# [DATA PROVIDED]
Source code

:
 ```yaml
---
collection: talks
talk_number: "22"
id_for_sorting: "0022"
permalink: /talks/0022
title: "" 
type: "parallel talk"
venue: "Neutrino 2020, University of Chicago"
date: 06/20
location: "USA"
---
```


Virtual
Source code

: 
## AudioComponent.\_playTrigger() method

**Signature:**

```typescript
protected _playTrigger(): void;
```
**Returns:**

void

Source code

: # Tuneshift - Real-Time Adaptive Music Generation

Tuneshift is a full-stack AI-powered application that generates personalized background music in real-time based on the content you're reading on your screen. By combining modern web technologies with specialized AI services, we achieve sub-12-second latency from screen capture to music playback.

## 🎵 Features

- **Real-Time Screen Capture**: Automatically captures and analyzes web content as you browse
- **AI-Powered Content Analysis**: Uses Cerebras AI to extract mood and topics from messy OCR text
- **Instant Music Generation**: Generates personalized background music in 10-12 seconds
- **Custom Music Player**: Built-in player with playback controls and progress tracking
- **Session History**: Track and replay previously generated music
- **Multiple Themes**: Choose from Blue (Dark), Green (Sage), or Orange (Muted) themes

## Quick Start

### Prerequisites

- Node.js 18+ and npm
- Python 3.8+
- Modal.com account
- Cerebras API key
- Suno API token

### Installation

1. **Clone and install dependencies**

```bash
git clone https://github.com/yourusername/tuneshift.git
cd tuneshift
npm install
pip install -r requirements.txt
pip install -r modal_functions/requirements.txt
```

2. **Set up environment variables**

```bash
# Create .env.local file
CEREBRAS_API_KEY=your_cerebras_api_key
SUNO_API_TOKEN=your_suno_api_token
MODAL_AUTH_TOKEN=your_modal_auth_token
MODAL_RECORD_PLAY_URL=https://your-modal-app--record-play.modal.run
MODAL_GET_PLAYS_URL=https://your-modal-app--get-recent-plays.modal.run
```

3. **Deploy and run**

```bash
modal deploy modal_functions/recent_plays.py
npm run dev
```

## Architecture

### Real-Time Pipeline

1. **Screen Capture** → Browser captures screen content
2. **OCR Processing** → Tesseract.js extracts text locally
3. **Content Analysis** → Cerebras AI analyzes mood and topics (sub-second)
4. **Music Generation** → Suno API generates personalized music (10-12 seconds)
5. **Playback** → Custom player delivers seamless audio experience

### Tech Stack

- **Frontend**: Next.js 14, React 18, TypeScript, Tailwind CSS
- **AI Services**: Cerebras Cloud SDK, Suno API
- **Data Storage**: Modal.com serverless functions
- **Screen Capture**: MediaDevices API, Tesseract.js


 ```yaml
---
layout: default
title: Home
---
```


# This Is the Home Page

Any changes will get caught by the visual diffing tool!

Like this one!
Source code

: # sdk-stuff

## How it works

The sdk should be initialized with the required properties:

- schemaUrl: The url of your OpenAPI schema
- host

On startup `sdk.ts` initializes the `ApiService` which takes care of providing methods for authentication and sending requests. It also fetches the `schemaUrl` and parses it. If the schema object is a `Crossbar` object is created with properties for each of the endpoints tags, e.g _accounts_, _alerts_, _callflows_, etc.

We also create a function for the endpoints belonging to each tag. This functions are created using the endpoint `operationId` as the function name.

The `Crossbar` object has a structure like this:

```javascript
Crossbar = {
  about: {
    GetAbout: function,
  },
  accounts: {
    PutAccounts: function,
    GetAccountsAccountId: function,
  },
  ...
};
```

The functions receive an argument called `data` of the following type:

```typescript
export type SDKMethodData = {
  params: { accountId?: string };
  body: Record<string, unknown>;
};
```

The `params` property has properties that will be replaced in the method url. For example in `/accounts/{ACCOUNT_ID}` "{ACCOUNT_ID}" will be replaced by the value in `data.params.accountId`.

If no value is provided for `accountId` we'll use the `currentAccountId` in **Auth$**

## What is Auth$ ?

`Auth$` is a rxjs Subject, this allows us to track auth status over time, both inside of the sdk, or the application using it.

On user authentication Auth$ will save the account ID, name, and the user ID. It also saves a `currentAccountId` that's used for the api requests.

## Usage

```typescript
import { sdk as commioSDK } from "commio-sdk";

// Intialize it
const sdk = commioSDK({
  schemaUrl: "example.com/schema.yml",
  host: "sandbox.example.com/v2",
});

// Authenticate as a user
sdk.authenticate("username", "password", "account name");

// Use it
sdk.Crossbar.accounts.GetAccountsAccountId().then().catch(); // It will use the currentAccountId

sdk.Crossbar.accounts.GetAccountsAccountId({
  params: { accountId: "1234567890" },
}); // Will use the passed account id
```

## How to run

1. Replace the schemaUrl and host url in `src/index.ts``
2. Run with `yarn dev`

==

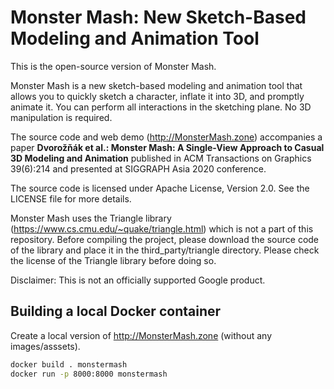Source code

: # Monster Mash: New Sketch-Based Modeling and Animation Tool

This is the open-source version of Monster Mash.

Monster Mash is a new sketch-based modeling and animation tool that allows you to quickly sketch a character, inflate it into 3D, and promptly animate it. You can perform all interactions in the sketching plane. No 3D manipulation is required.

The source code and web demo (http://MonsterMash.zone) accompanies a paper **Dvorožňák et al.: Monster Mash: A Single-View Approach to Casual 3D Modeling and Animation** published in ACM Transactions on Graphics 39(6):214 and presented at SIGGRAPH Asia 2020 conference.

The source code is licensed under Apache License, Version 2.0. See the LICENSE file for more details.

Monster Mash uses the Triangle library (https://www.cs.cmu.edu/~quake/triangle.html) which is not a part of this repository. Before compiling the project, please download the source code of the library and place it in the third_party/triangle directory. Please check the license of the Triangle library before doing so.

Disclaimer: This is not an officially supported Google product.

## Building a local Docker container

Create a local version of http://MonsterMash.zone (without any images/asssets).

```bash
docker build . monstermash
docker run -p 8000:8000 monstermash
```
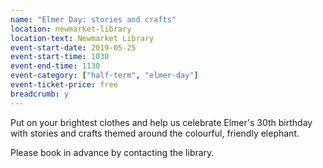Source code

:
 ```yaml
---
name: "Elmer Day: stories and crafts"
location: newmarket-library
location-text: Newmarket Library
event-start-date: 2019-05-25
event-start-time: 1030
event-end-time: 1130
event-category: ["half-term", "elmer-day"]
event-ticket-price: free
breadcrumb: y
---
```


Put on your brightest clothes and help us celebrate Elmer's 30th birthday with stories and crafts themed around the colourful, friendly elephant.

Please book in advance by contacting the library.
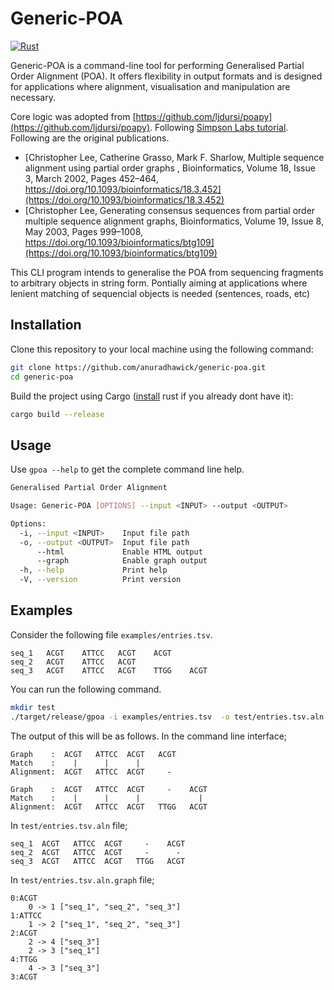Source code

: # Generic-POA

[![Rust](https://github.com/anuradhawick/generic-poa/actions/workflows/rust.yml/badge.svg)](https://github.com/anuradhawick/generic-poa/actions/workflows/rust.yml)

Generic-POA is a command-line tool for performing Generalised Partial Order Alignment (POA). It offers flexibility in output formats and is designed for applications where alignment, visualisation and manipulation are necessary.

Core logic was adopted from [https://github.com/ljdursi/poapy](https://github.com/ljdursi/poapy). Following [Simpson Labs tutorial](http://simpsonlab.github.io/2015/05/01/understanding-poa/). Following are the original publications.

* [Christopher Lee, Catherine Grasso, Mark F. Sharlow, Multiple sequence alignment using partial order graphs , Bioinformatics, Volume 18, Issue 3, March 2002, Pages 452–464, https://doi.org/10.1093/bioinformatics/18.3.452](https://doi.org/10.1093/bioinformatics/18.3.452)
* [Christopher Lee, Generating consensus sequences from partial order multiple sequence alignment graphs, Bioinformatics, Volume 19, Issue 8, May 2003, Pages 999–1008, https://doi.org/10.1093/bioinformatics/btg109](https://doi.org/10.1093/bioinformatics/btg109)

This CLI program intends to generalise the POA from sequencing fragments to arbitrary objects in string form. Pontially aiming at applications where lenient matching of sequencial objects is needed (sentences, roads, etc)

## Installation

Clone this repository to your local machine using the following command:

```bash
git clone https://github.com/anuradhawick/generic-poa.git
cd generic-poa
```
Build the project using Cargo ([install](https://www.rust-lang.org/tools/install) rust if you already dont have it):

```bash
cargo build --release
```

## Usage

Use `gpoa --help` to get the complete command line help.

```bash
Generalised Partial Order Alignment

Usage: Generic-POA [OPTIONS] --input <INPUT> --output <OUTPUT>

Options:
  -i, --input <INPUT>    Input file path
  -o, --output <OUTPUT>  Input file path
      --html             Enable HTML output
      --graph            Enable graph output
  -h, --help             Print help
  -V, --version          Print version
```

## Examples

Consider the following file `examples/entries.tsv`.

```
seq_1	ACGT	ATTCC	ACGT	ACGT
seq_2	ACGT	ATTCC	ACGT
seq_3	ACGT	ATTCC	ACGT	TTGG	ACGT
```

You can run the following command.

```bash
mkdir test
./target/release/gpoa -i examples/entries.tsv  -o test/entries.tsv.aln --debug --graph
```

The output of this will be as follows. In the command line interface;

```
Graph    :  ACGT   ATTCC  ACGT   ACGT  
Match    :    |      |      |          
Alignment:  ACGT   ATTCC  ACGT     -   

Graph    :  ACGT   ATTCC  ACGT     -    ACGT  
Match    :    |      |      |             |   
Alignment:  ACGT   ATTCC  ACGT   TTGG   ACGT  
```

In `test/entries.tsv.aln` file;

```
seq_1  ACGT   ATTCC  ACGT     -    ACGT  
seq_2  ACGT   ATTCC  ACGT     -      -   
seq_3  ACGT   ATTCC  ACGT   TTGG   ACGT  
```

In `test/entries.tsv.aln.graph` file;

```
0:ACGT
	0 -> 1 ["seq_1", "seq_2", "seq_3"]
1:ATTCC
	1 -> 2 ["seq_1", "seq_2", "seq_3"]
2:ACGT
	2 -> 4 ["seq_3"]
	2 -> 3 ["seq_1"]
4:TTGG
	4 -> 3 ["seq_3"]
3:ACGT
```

...

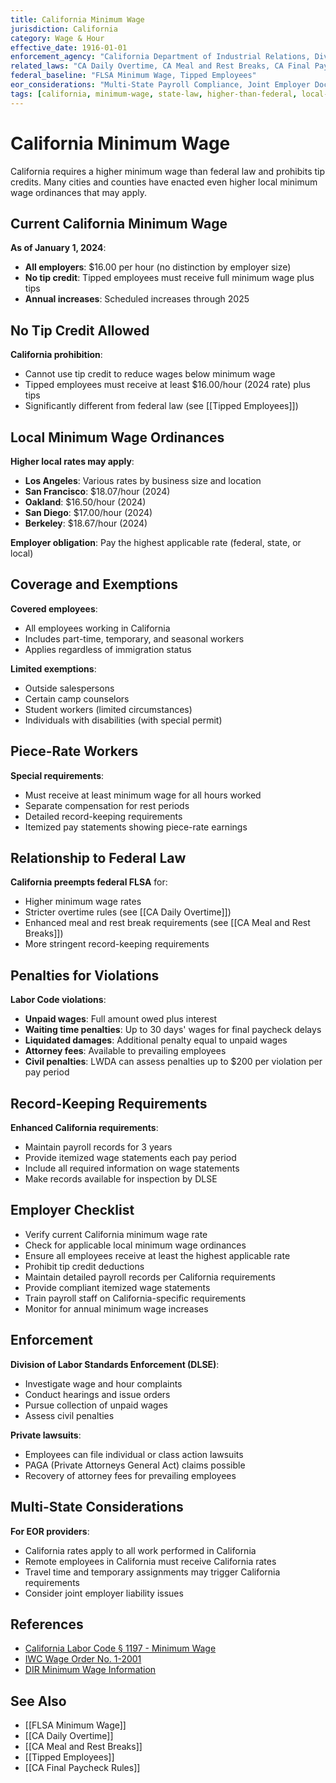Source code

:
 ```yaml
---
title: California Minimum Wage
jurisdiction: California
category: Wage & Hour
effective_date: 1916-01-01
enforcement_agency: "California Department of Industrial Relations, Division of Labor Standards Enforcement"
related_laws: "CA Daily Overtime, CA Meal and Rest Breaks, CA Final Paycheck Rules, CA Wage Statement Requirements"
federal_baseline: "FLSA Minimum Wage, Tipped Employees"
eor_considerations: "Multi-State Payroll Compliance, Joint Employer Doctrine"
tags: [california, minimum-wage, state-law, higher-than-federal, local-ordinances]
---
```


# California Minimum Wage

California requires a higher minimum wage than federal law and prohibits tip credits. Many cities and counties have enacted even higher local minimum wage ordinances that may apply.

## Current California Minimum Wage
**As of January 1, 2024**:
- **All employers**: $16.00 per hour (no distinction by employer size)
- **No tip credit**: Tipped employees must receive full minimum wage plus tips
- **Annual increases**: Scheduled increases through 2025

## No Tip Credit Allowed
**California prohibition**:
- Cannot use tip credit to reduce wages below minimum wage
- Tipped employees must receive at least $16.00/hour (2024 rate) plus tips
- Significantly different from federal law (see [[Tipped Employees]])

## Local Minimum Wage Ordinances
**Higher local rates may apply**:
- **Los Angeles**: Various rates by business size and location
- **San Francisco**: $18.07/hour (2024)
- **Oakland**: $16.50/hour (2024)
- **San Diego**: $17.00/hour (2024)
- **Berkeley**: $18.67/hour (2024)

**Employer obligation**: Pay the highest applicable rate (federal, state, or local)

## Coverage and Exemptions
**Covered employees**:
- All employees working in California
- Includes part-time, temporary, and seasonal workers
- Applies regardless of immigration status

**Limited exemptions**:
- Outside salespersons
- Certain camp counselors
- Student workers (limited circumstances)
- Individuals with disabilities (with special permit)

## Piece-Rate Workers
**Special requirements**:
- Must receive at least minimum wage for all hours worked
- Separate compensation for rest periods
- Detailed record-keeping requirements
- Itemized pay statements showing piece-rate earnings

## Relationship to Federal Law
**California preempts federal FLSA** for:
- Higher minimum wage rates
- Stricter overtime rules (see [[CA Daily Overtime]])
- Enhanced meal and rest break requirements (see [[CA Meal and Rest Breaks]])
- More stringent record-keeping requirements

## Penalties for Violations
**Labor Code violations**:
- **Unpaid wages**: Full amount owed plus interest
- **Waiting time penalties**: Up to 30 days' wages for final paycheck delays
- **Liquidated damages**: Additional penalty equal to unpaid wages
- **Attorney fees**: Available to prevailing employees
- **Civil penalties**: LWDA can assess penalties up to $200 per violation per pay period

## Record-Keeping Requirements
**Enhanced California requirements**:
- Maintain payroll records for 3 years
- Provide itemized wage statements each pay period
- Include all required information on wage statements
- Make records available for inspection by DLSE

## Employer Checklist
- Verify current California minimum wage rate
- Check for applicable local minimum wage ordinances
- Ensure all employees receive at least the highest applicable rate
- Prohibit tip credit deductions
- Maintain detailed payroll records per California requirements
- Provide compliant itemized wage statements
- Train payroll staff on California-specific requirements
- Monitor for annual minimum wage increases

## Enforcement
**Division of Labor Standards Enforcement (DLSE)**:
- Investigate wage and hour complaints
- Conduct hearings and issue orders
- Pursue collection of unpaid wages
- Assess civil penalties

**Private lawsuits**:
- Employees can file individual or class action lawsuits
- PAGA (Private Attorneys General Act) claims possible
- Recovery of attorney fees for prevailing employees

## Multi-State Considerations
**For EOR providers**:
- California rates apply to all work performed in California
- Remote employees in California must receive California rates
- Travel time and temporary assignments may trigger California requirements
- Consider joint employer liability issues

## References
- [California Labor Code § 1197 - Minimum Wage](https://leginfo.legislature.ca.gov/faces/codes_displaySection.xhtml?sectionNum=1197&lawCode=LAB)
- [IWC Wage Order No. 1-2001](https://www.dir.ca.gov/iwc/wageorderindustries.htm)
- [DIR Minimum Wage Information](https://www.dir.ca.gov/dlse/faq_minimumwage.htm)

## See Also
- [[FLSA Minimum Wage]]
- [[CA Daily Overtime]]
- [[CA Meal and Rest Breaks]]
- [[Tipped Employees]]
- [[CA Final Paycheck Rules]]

# [ACTION ITEM]
Using the records above, restate word for word the lines from the one with "## Employer Checklist" through the one with "- Consider joint employer liability issues", both included.

# [THE ANSWER]
## Employer Checklist
- Verify current California minimum wage rate
- Check for applicable local minimum wage ordinances
- Ensure all employees receive at least the highest applicable rate
- Prohibit tip credit deductions
- Maintain detailed payroll records per California requirements
- Provide compliant itemized wage statements
- Train payroll staff on California-specific requirements
- Monitor for annual minimum wage increases

## Enforcement
**Division of Labor Standards Enforcement (DLSE)**:
- Investigate wage and hour complaints
- Conduct hearings and issue orders
- Pursue collection of unpaid wages
- Assess civil penalties

**Private lawsuits**:
- Employees can file individual or class action lawsuits
- PAGA (Private Attorneys General Act) claims possible
- Recovery of attorney fees for prevailing employees

## Multi-State Considerations
**For EOR providers**:
- California rates apply to all work performed in California
- Remote employees in California must receive California rates
- Travel time and temporary assignments may trigger California requirements
- Consider joint employer liability issues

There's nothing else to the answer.